Abstract: The naming and renaming of urbanscapes has never been a disinterested and easy matter; this process has always been part of structures and discourses of power and identity politics (Azaryahu 2009). As historians of the Habsburg Empire have recently shown, the reconfiguration of city space has also been linked to issues of regime change, nationalisation, memory, and commemorative practices (Palonen 2015; Rusu 2019; Berecz 2020, 2022; Reill 2020, 199). In the context of the Romanov Empire, however, the history of toponyms has not yet been viewed as part of its political history and historians of the empire have not paid much attention to it. Thus, with the exception of renaming streets in the Northwestern region of the empire after the Polish uprising of 1863–1864 (Staliūnas 2007), the history of urban toponymy of the empire was previously tackled only by regional historians, who did not pay much attention to the political context of this process, the rationale behind these decisions, their practical implementation, or how the population at large reacted to name changes (see for instance, Vladimirovich 2009; Päll 2009; Gorbachevich and Khablo 2006). During this workshop we would like to focus on the history of names of cities and towns as well as street names in the Romanov Empire in the second half of the nineteenth century. The participants will examine the palimpsest of toponymical practices involving not only different political, economic, and cultural spaces but also different languages. On the one hand, we would like to explore the process of the gradual politicisation of toponymic practices in late imperial Russia, its achievements, and failures. On the other hand, the history of toponymy of Romanov imperial cities merits attention as a way to study the extent of the empire’s penetration of everyday life of its inhabitants. The workshop aims to explore these issues from a broad geographical perspective, and especially welcomes contributions dealing with the Baltic provinces, western borderlands, Caucasus, Siberia, and Central Asia from the middle of the nineteenth century to the breakup of the empire.

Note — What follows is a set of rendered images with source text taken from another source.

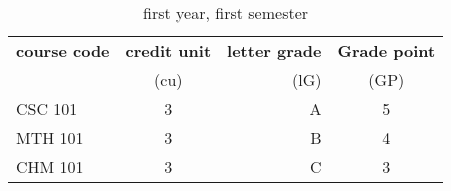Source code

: \documentclass{article}
\begin{document}
	\begin{table}[h!]
	\begin{center}
	\caption{first year, first semester}
	\label{tab:table1}
	\begin{tabular}{l|c|r|c}
	\textbf{course code} & \textbf{credit unit} & \textbf{letter grade} &\textbf{Grade point}\\
	&(cu) &(lG) & (GP)\\
	\hline
	CSC 101 & 3 & A & 5\\
	MTH 101 & 3 & B & 4\\
	CHM 101 & 3 & C & 3\\
	\end{tabular}
\end{center}
\end{table}
\end{document}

Contributors are encouraged to address, but are not limited to, the following questions:
What were the main toponymic practices in the urbanscapes of the Romanov Empire during the second half of the long nineteenth century? Who was responsible for naming and renaming its towns and streets? What was common and different in these practices for the cities throughout the empire?
How did the changing political context influence these discussions over the course of the second half of the long nineteenth century? What controversies emerged over naming and renaming practices? How did ideologies and practices of imperialism, nationalism, or regionalism reveal themselves in these processes?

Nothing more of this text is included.